--- Listed records Enclosed Below ---
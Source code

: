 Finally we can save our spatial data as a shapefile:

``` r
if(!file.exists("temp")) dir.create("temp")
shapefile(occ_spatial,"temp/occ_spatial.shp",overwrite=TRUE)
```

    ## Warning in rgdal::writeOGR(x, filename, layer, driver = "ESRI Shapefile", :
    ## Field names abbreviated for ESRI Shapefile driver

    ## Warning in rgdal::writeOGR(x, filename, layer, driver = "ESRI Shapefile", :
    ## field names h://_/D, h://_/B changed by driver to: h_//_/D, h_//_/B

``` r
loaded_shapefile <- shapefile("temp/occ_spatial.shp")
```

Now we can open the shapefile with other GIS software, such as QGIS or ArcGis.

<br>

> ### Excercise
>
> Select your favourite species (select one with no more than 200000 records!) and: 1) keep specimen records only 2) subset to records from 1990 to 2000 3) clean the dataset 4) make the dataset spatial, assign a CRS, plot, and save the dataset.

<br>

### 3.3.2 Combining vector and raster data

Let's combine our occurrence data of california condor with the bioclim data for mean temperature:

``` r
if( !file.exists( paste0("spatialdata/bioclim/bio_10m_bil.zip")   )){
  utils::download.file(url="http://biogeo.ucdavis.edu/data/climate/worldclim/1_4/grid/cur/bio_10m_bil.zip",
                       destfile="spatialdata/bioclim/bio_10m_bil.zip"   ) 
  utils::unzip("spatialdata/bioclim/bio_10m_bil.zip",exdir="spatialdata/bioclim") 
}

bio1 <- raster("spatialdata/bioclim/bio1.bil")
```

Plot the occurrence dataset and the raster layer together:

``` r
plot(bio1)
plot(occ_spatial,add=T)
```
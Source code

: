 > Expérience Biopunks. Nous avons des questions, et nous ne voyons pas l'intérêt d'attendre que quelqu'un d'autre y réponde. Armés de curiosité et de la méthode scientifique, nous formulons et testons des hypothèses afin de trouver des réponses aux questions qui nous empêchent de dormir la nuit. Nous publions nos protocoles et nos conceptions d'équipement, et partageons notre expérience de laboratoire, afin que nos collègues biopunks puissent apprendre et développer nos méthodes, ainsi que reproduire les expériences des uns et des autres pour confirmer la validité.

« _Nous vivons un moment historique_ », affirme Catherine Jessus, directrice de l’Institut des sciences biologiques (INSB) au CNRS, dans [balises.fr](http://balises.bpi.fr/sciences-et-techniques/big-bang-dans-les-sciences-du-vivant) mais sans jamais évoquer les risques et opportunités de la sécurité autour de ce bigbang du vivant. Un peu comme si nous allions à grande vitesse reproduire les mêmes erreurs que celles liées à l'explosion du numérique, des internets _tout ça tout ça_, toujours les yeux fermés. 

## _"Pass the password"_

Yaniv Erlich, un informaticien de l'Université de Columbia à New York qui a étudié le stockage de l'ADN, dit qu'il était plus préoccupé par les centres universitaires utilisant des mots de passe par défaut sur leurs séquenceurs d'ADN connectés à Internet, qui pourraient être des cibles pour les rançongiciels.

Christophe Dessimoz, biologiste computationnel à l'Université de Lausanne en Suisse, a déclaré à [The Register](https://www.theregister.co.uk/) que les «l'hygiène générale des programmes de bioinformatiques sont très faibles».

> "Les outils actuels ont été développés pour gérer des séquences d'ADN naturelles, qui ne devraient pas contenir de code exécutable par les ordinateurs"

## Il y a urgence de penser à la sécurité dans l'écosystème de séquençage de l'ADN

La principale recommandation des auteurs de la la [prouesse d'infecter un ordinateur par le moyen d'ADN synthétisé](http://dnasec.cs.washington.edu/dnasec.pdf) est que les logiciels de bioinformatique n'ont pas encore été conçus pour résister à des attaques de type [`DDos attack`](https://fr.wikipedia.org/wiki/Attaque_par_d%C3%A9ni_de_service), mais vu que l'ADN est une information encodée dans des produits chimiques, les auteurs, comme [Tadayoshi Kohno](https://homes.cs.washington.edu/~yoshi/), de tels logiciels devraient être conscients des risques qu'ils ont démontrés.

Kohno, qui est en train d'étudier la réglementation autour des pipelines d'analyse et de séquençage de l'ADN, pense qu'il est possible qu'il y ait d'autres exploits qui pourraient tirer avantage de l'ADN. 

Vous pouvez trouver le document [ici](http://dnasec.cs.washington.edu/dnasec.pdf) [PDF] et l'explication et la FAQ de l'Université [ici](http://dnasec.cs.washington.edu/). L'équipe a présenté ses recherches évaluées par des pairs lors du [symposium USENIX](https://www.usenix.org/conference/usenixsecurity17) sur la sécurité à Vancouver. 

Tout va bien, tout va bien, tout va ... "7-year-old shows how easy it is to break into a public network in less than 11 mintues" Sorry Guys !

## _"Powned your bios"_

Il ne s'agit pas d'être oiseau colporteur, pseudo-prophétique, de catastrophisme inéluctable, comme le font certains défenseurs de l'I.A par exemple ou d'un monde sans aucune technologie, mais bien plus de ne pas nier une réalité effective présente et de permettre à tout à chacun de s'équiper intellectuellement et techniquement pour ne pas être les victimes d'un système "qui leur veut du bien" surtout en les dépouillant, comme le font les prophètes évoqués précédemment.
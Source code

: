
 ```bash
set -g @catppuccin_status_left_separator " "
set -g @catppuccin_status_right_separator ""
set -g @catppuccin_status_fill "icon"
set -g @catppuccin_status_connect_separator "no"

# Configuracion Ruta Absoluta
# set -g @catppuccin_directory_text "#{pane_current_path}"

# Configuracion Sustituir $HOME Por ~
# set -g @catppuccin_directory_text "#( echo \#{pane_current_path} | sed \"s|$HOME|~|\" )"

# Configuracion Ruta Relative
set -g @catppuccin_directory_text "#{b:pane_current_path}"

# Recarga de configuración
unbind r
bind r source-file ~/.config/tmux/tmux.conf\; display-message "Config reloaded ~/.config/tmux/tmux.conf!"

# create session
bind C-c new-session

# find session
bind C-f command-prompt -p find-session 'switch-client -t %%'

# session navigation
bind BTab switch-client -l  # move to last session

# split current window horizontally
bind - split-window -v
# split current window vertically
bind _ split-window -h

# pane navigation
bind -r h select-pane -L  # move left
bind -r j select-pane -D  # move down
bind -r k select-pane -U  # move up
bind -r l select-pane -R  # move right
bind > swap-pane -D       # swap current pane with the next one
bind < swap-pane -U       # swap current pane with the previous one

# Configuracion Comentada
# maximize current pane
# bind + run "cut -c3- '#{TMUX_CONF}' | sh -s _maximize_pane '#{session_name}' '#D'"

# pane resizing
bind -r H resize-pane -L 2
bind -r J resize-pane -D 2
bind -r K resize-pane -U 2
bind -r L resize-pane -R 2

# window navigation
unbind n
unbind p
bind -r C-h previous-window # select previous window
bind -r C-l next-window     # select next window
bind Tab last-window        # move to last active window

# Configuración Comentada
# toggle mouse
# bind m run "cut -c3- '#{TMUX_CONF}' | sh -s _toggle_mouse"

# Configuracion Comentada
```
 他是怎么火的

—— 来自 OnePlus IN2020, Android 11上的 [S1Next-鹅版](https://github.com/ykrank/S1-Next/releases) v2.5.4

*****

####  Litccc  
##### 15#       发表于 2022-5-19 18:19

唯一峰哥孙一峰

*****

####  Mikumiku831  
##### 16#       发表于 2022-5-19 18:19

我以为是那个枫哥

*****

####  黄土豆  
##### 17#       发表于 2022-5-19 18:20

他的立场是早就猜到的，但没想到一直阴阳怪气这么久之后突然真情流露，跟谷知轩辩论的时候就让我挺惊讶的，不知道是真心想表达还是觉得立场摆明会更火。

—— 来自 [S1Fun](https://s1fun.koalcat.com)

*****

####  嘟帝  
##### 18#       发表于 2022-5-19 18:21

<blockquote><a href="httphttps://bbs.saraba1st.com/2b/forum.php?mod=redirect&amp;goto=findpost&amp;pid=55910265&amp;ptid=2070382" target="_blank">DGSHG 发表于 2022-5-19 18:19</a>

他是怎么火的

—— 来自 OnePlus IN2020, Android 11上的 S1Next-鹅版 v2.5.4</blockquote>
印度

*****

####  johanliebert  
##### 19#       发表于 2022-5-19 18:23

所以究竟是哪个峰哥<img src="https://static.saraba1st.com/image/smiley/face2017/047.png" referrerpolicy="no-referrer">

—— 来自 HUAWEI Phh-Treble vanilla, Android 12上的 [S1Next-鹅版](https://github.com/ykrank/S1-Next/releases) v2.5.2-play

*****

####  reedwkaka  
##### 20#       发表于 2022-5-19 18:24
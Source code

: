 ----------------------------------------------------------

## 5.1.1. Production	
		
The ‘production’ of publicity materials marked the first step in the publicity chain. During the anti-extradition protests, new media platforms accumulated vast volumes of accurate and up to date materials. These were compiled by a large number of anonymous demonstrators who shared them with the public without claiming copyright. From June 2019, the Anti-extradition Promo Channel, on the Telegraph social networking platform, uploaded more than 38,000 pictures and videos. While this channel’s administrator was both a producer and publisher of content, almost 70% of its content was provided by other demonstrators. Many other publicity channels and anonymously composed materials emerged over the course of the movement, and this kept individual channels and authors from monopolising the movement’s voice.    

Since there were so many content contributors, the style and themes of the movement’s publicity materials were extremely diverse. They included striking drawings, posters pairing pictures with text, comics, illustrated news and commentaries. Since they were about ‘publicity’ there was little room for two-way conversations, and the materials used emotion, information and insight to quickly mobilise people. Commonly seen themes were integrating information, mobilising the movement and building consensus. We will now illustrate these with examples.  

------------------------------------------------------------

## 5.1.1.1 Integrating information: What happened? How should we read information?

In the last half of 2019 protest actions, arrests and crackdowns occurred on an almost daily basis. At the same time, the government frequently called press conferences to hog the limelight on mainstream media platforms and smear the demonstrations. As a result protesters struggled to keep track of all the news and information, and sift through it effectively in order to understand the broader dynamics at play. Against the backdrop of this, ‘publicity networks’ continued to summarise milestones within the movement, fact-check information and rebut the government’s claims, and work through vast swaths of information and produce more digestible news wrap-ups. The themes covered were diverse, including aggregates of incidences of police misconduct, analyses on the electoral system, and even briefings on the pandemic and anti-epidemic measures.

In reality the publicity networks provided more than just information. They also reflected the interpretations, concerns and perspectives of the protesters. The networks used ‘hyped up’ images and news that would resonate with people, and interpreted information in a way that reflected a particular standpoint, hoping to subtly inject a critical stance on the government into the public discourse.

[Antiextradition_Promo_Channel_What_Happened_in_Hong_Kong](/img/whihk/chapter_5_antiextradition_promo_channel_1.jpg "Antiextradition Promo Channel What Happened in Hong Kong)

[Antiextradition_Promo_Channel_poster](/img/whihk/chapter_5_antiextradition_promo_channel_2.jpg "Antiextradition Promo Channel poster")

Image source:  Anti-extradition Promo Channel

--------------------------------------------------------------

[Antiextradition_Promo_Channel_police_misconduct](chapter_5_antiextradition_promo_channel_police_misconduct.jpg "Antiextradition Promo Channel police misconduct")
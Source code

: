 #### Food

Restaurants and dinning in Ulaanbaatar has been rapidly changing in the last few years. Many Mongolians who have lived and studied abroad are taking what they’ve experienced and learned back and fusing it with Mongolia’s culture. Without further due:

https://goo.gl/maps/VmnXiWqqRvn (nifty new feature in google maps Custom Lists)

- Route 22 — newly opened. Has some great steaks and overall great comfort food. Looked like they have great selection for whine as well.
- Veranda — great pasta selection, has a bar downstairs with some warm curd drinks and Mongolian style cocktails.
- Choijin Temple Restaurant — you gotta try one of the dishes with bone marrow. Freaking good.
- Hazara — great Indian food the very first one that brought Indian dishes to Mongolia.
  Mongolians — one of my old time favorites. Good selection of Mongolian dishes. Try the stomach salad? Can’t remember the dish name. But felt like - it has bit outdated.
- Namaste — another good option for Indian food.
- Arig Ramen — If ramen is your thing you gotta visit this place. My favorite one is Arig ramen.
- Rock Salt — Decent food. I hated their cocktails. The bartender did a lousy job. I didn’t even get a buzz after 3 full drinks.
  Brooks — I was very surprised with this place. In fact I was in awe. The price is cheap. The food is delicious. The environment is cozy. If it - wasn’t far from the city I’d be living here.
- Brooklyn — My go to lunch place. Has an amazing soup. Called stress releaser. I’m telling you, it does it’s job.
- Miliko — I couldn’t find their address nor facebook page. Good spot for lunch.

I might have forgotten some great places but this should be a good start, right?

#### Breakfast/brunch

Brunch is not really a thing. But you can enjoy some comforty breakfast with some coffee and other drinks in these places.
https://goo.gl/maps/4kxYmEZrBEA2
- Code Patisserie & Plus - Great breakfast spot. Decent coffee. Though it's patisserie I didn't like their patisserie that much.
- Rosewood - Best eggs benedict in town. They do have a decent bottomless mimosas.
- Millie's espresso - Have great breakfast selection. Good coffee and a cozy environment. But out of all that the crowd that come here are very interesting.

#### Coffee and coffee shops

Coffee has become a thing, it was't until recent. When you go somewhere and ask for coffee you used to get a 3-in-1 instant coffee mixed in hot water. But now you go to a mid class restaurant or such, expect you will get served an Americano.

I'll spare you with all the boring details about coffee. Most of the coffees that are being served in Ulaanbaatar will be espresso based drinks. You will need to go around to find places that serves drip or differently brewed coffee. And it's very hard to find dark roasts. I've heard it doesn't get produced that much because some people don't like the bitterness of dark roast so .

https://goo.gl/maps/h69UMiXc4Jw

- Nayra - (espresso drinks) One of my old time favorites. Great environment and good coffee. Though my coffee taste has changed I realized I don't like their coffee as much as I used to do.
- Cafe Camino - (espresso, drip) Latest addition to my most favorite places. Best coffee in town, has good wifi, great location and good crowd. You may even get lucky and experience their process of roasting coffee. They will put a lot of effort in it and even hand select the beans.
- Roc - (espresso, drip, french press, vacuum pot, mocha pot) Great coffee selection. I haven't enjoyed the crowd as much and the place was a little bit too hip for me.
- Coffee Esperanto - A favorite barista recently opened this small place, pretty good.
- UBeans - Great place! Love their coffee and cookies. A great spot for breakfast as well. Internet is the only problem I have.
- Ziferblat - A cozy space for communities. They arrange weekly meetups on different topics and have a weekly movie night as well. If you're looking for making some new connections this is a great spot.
--- End of Enclosed Listed records ---
Task objective:
What is needed is an exact copy of the lines from the one containing "- Coffee Esperanto - A" through the final line of the data, both included, and nothing more.

Output below:
- Coffee Esperanto - A favorite barista recently opened this small place, pretty good.
- UBeans - Great place! Love their coffee and cookies. A great spot for breakfast as well. Internet is the only problem I have.
- Ziferblat - A cozy space for communities. They arrange weekly meetups on different topics and have a weekly movie night as well. If you're looking for making some new connections this is a great spot.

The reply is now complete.